Apenas meia hora depois de ter dado à luz o seu segundo filho, Sarah Williams foi submetida a uma mastectomia para remover a mama direita. Segundo o Daily Mail, o cancro tinha-lhe sido diagnosticado às 20 semanas de gravidez.

«Apesar de ter tido muita confiança nos médicos, sabia que podia não sobreviver e a única coisa que pensava era que queria ultrapassar aquilo. Queria passar o resto da vida com a minha família», declarou Sarah.

Sarah, de 40 anos, sobreviveu e hoje, tanto ela como o seu bebé, Joshua, de oito meses, estão saudáveis.

Ao longo da gravidez, a norte-americana de North Wales, teve de passar por cinco sessões de quimioterapia. Quando finalmente conheceu o recém-nascido e constatou que ele era perfeitamente saudável a emoção tomou conta de si.

«Eu e o Carl [marido] decidimos chamá-lo de Joshua. Passei por tanta coisa e ainda assim ele estava ali e era saudável. Era o nosso bebé milagre», explicou.

De acordo com o Centro de Investigação sobre o Cancro do Reino Unido, até às 14 semanas de gravidez a quimioterapia pode ter consequências graves na formação da criança e pode mesmo levar a um aborto. Mas depois disso, o tratamento é considerado seguro.
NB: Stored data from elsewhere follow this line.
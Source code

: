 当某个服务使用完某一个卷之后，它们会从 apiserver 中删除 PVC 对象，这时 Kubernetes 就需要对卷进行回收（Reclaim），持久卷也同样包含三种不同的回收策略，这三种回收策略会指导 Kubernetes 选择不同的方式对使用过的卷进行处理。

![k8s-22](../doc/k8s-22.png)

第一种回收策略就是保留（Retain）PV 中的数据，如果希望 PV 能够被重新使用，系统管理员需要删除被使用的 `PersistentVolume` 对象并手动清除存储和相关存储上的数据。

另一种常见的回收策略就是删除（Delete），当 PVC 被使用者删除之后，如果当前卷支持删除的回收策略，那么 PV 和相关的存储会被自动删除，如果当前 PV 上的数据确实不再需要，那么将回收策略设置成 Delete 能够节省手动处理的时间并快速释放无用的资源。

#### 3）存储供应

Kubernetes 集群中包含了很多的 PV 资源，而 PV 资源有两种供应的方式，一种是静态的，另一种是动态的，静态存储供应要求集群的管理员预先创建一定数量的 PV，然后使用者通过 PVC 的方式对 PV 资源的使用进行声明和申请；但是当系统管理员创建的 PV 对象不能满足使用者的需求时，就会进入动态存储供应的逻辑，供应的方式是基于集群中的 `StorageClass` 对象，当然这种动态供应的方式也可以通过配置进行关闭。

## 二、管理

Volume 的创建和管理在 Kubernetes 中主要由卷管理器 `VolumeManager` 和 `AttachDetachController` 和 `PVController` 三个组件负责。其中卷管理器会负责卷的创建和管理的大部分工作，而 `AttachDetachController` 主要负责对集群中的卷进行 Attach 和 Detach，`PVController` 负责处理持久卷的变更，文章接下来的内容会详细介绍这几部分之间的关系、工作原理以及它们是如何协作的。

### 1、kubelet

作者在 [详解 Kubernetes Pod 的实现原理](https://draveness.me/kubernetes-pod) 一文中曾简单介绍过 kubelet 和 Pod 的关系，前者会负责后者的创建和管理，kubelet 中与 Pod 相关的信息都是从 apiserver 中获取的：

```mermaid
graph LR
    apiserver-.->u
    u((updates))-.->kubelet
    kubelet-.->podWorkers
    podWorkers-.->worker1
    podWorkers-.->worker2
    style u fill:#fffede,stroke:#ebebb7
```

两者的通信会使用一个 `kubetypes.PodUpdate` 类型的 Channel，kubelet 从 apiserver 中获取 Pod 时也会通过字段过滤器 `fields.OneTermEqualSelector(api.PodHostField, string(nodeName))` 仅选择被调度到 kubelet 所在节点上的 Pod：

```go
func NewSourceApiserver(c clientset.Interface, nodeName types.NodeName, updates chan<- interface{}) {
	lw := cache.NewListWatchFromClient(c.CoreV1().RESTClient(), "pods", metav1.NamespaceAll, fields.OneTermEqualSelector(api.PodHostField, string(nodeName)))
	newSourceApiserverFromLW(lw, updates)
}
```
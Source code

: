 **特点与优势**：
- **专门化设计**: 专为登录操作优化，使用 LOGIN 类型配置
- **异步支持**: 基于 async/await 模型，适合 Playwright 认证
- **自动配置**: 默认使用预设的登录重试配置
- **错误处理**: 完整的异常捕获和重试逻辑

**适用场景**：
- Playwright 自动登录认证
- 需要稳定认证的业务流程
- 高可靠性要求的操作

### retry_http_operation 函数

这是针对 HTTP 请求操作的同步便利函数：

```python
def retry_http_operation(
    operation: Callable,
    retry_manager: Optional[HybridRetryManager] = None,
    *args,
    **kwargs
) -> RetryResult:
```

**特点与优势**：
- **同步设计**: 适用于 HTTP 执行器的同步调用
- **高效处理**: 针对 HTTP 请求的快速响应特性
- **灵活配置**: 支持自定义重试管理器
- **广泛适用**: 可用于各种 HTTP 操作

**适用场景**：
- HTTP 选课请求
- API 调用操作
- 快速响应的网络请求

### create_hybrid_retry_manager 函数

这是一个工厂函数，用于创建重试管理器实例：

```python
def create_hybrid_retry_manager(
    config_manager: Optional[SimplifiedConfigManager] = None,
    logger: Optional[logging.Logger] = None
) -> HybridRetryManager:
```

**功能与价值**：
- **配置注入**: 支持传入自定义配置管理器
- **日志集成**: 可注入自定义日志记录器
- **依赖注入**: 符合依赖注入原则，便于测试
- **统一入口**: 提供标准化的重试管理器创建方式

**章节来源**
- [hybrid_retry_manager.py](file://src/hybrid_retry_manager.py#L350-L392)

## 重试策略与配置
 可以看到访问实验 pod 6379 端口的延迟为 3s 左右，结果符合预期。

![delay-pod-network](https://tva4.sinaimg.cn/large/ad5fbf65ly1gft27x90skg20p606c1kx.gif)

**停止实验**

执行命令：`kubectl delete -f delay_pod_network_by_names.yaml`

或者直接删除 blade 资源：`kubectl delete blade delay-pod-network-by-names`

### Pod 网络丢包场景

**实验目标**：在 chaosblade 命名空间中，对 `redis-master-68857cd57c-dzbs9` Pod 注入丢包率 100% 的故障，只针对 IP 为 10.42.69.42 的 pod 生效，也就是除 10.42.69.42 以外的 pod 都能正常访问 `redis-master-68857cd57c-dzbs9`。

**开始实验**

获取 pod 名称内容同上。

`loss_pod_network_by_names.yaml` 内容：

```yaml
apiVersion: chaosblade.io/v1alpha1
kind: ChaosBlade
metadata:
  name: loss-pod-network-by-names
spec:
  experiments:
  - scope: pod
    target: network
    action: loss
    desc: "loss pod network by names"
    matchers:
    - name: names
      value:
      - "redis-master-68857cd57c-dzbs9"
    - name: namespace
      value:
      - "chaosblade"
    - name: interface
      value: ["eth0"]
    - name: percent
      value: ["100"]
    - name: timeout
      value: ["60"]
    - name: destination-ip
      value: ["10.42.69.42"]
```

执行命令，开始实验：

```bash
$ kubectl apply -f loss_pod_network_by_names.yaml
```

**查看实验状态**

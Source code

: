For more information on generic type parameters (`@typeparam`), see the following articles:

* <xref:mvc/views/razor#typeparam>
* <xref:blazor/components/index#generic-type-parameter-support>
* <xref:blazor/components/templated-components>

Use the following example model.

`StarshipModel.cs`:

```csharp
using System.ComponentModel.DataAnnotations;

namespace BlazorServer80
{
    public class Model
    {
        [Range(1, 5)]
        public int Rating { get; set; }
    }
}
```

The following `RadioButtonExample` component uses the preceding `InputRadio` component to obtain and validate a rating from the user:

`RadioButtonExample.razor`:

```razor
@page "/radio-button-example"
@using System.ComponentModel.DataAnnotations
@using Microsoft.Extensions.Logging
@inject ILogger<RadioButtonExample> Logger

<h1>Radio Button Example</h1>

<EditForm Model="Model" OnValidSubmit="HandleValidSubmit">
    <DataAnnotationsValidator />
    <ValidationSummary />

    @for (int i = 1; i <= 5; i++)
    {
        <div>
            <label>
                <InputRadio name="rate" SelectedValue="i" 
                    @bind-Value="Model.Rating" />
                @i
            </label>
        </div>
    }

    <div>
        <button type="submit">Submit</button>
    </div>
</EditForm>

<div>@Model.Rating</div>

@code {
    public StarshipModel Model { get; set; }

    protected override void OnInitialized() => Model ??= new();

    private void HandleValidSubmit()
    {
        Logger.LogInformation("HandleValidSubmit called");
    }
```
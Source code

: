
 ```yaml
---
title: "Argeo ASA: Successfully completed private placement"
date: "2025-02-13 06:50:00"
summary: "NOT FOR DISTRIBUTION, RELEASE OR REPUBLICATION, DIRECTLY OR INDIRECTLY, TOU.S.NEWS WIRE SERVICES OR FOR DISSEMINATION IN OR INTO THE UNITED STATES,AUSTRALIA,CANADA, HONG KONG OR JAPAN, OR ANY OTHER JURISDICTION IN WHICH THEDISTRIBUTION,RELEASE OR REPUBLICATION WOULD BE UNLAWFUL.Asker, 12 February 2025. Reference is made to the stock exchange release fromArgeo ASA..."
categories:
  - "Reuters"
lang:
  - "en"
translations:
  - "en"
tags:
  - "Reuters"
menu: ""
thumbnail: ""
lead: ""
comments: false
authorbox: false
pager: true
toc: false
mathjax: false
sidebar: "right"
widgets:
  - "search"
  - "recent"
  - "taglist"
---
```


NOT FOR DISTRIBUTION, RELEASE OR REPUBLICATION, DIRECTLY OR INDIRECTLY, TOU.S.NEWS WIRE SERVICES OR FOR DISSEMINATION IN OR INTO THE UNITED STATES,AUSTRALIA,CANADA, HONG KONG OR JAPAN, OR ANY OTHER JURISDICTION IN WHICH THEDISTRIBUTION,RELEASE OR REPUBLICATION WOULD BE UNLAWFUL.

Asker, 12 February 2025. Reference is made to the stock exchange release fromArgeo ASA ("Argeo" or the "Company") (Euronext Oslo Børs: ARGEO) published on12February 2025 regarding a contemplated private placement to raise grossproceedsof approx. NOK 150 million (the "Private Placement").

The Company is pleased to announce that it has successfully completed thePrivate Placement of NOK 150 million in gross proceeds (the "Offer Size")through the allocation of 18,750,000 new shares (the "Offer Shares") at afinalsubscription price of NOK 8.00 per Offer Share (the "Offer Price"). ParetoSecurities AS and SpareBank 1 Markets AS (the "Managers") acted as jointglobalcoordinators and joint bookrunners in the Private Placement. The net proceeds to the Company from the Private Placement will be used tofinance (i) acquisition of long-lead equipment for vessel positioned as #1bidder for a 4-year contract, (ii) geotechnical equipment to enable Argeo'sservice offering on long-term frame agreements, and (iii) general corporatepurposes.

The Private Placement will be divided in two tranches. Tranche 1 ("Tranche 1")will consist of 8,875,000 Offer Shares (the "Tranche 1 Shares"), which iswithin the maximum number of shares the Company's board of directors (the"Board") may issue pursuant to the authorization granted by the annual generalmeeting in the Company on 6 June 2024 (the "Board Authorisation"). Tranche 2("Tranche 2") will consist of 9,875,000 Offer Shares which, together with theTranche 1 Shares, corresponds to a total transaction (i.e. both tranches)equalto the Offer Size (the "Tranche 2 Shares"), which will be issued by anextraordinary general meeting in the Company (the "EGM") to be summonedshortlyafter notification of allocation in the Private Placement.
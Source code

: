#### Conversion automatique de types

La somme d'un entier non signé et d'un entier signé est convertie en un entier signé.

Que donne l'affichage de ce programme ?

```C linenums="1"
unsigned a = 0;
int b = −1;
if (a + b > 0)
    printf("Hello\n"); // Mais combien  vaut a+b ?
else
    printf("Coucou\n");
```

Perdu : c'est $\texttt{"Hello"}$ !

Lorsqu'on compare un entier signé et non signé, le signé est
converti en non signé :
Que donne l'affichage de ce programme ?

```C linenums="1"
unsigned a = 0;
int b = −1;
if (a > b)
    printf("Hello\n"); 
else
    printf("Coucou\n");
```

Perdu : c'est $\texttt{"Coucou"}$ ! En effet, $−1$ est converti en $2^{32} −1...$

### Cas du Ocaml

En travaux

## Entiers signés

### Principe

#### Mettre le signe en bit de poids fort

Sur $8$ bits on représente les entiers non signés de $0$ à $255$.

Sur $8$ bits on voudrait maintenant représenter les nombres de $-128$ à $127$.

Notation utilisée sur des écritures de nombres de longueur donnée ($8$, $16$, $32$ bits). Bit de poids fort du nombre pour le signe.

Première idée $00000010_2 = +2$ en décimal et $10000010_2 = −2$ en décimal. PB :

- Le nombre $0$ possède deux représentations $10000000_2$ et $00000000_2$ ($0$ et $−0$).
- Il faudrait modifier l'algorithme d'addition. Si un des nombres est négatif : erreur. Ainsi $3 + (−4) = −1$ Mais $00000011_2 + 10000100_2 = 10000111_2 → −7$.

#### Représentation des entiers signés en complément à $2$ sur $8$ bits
O aparecimento de cancro durante a gravidez é um fenómeno muito raro e ocorre numa em cada três mil grávidas.

No caso de Sarah, o facto de ter engravidado através de uma fertilização in vitro aumentou as probabilidades de contrair cancro.

Agora, a norte-americana está feliz junto da família mas determinada em sensibilizar outras mulheres para a realização de exames regulares que poderão aumentar as hipóteses de sobrevivência em caso de diagnóstico.